Volunteer water monitors collect valuable data used by agencies and organizations across the state to protect and manage Minnesota’s waters. Data collected by volunteers can be viewed in a variety of ways.
- Individual lakes and streams — Local site reports summarize data gathered at each volunteer monitoring location, compare it to other waterbodies in the local watershed, and highlight changes in clarity over time.
Results describe lakes with increasing, decreasing, or unchanging water clarity across the state.
A total of 1,367 volunteers collected data during the most recent monitoring season. The number of lake volunteers has decreased slightly over the past few years, with the number of stream monitoring volunteers remaining fairly stable since 2011.
Water clarity data and trends
Water clarity is the primary measurement taken by our volunteers. Water clarity readings for lakes and streams are grouped into ranges, from poor to excellent.
These categories serve as benchmarks for comparing readings across lakes and streams in Minnesota.

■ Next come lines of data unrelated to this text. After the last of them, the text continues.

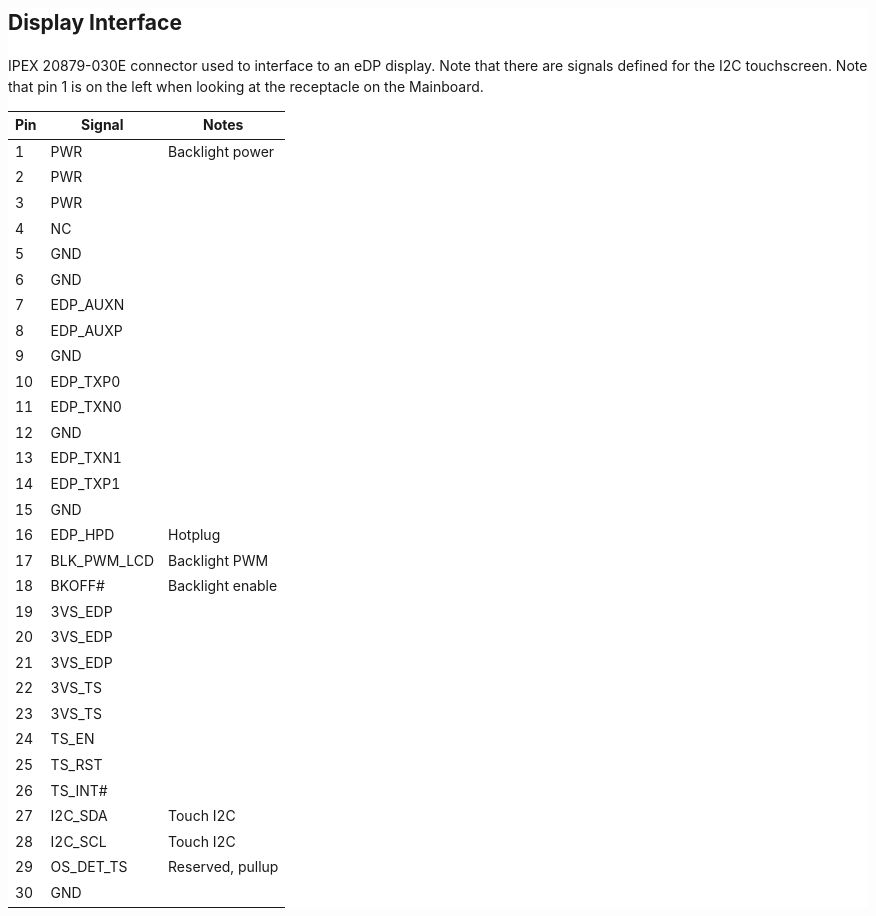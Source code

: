 ## Display Interface

IPEX 20879-030E connector used to interface to an eDP display.  Note that there are signals
defined for the I2C touchscreen. Note that pin 1 is on the left when looking at the receptacle on the Mainboard.

| Pin | Signal       | Notes                   |
|-----|----------    |-------------------------|
| 1   | PWR          | Backlight power         |
| 2   | PWR          |                         |
| 3   | PWR          |                         |
| 4   | NC           |                         |
| 5   | GND          |                         |
| 6   | GND          |                         |
| 7   | EDP_AUXN     |                         |
| 8   | EDP_AUXP     |                         |
| 9   | GND          |                         |
| 10  | EDP_TXP0     |                         |
| 11  | EDP_TXN0     |                         |
| 12  | GND          |                         |
| 13  | EDP_TXN1     |                         |
| 14  | EDP_TXP1     |                         |
| 15  | GND          |                         |
| 16  | EDP_HPD      | Hotplug                 |
| 17  | BLK_PWM_LCD  | Backlight PWM           |
| 18  | BKOFF#       | Backlight enable        |
| 19  | 3VS_EDP      |                         |
| 20  | 3VS_EDP      |                         |
| 21  | 3VS_EDP      |                         |
| 22  | 3VS_TS       |                         |
| 23  | 3VS_TS       |                         |
| 24  | TS_EN        |                         |
| 25  | TS_RST       |                         |
| 26  | TS_INT#      |                         |
| 27  | I2C_SDA      | Touch I2C               |
| 28  | I2C_SCL      | Touch I2C               |
| 29  | OS_DET_TS    | Reserved, pullup        |
| 30  | GND          |                         |
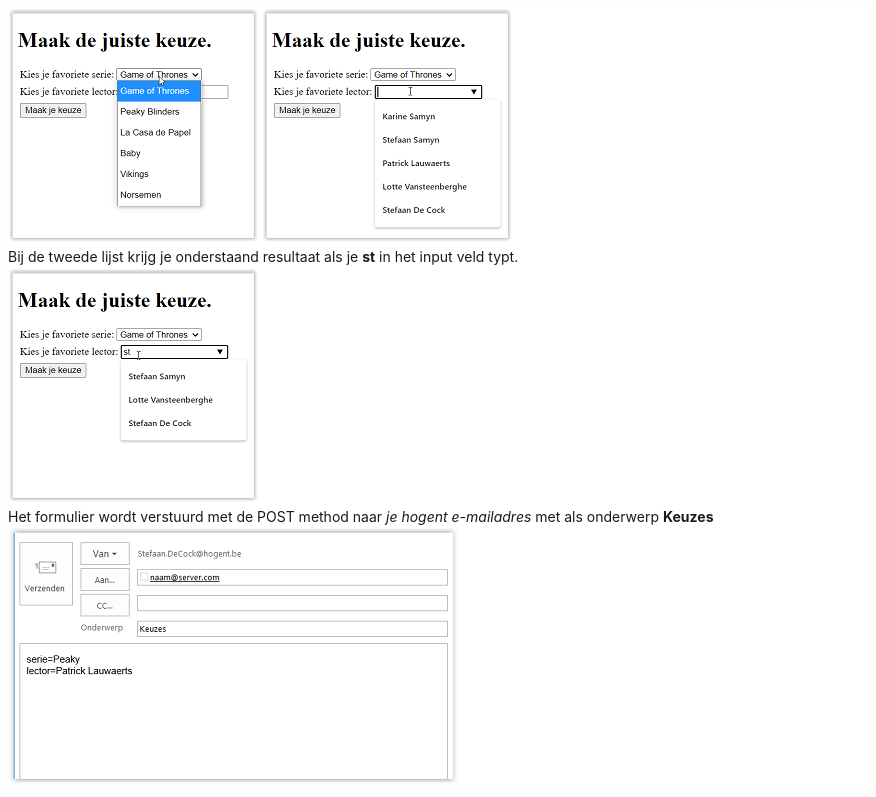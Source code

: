 ![](images/22.png)
![](images/23.png)       
Bij de tweede lijst krijg je onderstaand resultaat als je **st** in het input veld typt.     
![](images/24.png)      
Het formulier wordt verstuurd met de POST method naar *je hogent e-mailadres* met als onderwerp **Keuzes**  
![](images/25.png)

For the most recent monitoring season, more lakes were in the “Excellent” category than in previous years. The largest percentage of stream sites were in the “Very good” category, similar to previous years. A higher percentage of lakes fall into the “Excellent” category than streams, while more streams were in the “Fair” and “Poor” categories.
One of the uses for water clarity data is to determine water quality trends over time. To analyze water clarity data on a lake or stream, a minimum of eight years and 50 points of data collected between May and September is needed. Water clarity may vary from year to year in response to changes in rainfall amounts, watershed runoff and many other factors. Using datasets with more than eight years of data helps account for these factors.